À l’issue de l’audience du 12 juin, Charles Février, Alexandre C. et Evan H. ont été placés sous contrôle judiciaire. Les avocats de Paul, la victime, ont déclaré, au nom de leur client, privilégier ce dispositif à la détention provisoire. « Quel que soit le dégoût que nous inspire ces individus et ces scènes nauséeuses, les principes qu’on s’assigne ne valent pas seulement pour ceux qu’on aime, mais aussi pour ceux qu’on n’aime pas », a notamment insisté maître Laurent Pasquet-Marinacce. Le 24 juin, la Cour d’appel de Paris a aussi confirmé le placement en liberté conditionnelle d’Alexis L.F. Mais Lenny M. et Julian G. sont actuellement en détention provisoire, précise le parquet de Paris. Quinze personnes sont actuellement mises en examen, l’enquête est toujours en cours.

(1) Astoria Sécurité est aujourd’hui la propriété de Nicolas Chazot, un cousin de Axel Loustau.

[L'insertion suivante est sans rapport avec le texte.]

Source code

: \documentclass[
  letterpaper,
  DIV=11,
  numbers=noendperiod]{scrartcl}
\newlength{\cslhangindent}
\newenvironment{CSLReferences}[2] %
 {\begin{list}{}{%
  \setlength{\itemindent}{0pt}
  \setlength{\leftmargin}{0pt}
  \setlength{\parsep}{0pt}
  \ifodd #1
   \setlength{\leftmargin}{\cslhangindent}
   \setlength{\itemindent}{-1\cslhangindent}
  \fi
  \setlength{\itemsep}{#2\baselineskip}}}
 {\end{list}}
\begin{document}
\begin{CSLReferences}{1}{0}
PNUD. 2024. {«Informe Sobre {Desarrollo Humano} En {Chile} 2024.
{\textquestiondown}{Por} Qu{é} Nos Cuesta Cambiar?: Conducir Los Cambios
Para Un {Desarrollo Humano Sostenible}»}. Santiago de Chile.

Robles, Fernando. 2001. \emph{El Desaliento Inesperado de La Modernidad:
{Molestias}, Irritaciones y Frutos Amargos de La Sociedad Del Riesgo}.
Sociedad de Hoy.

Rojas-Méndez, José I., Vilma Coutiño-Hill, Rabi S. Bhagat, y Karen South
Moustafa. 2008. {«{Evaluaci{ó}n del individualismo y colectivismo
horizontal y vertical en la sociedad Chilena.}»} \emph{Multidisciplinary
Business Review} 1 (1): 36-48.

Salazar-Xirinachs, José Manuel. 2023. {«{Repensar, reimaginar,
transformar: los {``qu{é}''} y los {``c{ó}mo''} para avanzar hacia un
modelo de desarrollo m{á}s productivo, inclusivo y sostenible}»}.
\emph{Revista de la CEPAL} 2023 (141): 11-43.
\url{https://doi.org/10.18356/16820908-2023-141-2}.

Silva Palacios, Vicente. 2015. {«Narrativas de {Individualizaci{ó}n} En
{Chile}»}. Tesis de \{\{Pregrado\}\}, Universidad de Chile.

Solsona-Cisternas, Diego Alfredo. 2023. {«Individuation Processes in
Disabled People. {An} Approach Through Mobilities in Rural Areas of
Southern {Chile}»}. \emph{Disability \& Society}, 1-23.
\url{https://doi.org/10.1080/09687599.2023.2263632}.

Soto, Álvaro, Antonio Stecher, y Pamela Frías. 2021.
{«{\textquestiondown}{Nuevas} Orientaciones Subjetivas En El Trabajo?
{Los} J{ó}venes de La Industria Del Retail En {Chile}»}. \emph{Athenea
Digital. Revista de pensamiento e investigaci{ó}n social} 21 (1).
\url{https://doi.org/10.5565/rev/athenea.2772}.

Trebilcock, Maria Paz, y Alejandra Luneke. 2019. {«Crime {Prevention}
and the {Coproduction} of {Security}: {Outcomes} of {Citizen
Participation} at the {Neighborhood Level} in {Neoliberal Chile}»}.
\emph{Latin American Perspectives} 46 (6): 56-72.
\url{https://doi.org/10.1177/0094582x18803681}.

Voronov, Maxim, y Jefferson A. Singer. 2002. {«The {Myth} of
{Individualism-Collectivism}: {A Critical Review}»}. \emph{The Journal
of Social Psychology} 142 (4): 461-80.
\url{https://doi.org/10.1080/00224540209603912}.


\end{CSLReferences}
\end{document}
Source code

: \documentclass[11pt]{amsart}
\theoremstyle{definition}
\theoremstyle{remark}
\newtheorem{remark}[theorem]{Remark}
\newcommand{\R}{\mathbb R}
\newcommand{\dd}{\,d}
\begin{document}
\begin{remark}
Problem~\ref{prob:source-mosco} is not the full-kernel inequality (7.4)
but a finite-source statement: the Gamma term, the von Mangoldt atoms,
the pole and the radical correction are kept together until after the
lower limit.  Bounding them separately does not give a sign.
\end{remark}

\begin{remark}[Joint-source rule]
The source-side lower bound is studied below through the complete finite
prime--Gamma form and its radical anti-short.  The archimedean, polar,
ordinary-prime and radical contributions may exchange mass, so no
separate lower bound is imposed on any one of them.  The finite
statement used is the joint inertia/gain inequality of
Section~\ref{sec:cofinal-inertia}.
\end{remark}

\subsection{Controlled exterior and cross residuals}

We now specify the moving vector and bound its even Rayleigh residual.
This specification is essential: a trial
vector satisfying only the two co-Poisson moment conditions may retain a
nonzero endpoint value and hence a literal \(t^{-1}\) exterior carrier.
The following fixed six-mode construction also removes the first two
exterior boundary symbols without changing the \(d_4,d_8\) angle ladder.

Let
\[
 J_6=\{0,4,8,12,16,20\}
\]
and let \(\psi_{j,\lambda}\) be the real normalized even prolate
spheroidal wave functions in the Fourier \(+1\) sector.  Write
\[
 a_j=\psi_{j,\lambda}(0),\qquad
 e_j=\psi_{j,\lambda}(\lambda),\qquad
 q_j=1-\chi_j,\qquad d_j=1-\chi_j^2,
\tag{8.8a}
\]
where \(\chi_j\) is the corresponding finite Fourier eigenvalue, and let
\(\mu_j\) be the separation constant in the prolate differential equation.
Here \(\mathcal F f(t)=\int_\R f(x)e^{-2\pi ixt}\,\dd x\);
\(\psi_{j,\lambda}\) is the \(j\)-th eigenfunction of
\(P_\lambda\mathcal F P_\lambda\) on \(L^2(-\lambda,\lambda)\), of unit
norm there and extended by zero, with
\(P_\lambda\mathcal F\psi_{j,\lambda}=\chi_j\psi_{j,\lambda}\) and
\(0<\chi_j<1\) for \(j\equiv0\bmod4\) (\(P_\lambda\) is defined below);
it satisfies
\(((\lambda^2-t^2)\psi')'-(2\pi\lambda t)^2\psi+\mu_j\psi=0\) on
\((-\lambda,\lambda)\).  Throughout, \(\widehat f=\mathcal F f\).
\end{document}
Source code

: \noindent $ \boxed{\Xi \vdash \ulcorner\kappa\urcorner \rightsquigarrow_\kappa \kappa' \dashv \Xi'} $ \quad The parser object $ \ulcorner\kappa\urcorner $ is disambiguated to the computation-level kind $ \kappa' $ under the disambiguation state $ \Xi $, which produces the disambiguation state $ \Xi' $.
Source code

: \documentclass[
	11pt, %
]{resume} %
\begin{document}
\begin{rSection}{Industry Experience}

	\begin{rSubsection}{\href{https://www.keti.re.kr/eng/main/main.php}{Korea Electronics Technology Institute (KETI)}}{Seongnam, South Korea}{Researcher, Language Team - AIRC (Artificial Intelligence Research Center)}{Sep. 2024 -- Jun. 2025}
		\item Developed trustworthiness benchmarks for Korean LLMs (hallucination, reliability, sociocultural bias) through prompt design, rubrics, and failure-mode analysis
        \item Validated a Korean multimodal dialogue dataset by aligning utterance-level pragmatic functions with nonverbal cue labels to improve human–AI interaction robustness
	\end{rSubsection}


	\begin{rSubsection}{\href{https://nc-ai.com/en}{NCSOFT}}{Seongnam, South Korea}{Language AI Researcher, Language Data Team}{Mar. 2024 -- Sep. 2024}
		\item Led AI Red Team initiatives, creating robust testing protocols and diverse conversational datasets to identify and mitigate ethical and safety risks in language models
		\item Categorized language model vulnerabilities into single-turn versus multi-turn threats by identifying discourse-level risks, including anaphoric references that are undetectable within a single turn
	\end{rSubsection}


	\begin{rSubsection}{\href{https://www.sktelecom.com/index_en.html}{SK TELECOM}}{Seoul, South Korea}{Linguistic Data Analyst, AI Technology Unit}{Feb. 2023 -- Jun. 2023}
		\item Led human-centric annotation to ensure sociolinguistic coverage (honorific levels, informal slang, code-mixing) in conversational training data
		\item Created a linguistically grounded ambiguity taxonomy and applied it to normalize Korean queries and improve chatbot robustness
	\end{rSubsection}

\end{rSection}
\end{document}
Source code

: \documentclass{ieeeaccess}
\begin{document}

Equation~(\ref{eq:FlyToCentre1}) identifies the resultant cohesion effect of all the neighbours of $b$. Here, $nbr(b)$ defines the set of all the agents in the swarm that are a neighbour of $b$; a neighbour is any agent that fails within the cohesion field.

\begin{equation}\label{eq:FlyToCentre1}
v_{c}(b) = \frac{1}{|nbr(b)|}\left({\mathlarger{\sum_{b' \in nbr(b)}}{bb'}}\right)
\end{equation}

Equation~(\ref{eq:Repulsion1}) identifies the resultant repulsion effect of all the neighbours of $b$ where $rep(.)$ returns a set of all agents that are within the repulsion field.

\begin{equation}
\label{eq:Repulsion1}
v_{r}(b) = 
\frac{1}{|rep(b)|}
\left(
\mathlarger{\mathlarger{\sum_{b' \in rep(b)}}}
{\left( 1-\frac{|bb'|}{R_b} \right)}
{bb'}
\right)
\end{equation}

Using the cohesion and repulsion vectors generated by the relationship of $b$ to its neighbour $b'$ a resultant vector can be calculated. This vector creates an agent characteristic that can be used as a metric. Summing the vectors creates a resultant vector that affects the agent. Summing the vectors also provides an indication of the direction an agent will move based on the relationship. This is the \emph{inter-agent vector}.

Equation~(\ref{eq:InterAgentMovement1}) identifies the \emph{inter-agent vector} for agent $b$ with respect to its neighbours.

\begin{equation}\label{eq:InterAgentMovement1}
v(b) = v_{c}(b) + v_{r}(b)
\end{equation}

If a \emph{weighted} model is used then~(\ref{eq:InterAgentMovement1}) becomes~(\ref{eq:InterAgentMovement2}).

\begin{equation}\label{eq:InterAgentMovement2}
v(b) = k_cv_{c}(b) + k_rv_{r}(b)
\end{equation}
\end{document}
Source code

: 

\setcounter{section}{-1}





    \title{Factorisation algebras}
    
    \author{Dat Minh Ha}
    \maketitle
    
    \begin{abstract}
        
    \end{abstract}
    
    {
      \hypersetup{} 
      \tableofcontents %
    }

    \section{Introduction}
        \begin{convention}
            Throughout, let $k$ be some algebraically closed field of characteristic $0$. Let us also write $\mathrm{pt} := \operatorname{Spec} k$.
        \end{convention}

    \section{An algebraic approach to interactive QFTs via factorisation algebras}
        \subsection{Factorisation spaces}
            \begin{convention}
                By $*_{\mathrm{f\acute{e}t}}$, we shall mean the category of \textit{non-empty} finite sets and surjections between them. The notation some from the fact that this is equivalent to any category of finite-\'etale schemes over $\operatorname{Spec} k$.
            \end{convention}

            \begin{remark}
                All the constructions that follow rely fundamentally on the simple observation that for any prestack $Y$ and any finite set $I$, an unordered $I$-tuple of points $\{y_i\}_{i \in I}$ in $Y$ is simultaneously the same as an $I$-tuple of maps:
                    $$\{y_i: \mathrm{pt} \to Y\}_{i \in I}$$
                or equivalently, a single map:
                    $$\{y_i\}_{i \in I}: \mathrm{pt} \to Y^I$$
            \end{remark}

Gabriel Loustau et Calixte Guy-Mathon apparaissent dans les documents d’instruction que StreetPress a pu consulter, mais ne sont pas officiellement mis en cause dans cette affaire.

StreetPress a contacté les différents mis en examen dans cette affaire, à l’exception de Lenny M. et Julian G., injoignables en raison de leur placement en détention provisoire. Martin B. et Evan H. nous ont fait savoir par leurs avocats respectifs qu’ils ne souhaitaient pas nous répondre et veulent laisser l’instruction suivre son cours. Les autres n’ont pas répondu à nos sollicitations. Ils sont tous présumés innocents.